(Data excerpts)
☆ ☆ ☆ ☆ ☆

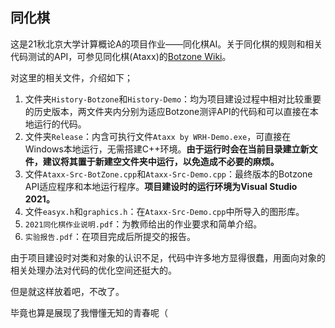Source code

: ## **同化棋**

这是21秋北京大学计算概论A的项目作业——同化棋AI。关于同化棋的规则和相关代码测试的API，可参见同化棋(Ataxx)的[Botzone Wiki](https://wiki.botzone.org.cn/index.php?title=Ataxx)。

对这里的相关文件，介绍如下；

1) 文件夹`History-Botzone`和`History-Demo`：均为项目建设过程中相对比较重要的历史版本，两文件夹内分别为适应Botzone测评API的代码和可以直接在本地运行的代码。
2) 文件夹`Release`：内含可执行文件`Ataxx by WRH-Demo.exe`，可直接在Windows本地运行，无需搭建C++环境。**由于运行时会在当前目录建立新文件，建议将其置于新建空文件夹中运行，以免造成不必要的麻烦。**
3) 文件`Ataxx-Src-BotZone.cpp`和`Ataxx-Src-Demo.cpp`：最终版本的Botzone API适应程序和本地运行程序。**项目建设时的运行环境为Visual Studio 2021。**
4) 文件`easyx.h`和`graphics.h`：在`Ataxx-Src-Demo.cpp`中所导入的图形库。
5) `2021同化棋作业说明.pdf`：为教师给出的作业要求和简单介绍。
6) `实验报告.pdf`：在项目完成后所提交的报告。

由于项目建设时对类和对象的认识不足，代码中许多地方显得很蠢，用面向对象的相关处理办法对代码的优化空间还挺大的。

但是就这样放着吧，不改了。

毕竟也算是展现了我懵懂无知的青春呢（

☆ ☆ ☆ ☆ ☆

[To do]
Looking at the records above, return exactly the lines from the line with "对这里的相关文件，介绍如下；" to the line with "API适应程序和本地运行程序。**项目建设时的运行环境为Visual Studio 2021。**", both ends included.

[Response to the exercise]
对这里的相关文件，介绍如下；

1) 文件夹`History-Botzone`和`History-Demo`：均为项目建设过程中相对比较重要的历史版本，两文件夹内分别为适应Botzone测评API的代码和可以直接在本地运行的代码。
2) 文件夹`Release`：内含可执行文件`Ataxx by WRH-Demo.exe`，可直接在Windows本地运行，无需搭建C++环境。**由于运行时会在当前目录建立新文件，建议将其置于新建空文件夹中运行，以免造成不必要的麻烦。**
3) 文件`Ataxx-Src-BotZone.cpp`和`Ataxx-Src-Demo.cpp`：最终版本的Botzone API适应程序和本地运行程序。**项目建设时的运行环境为Visual Studio 2021。**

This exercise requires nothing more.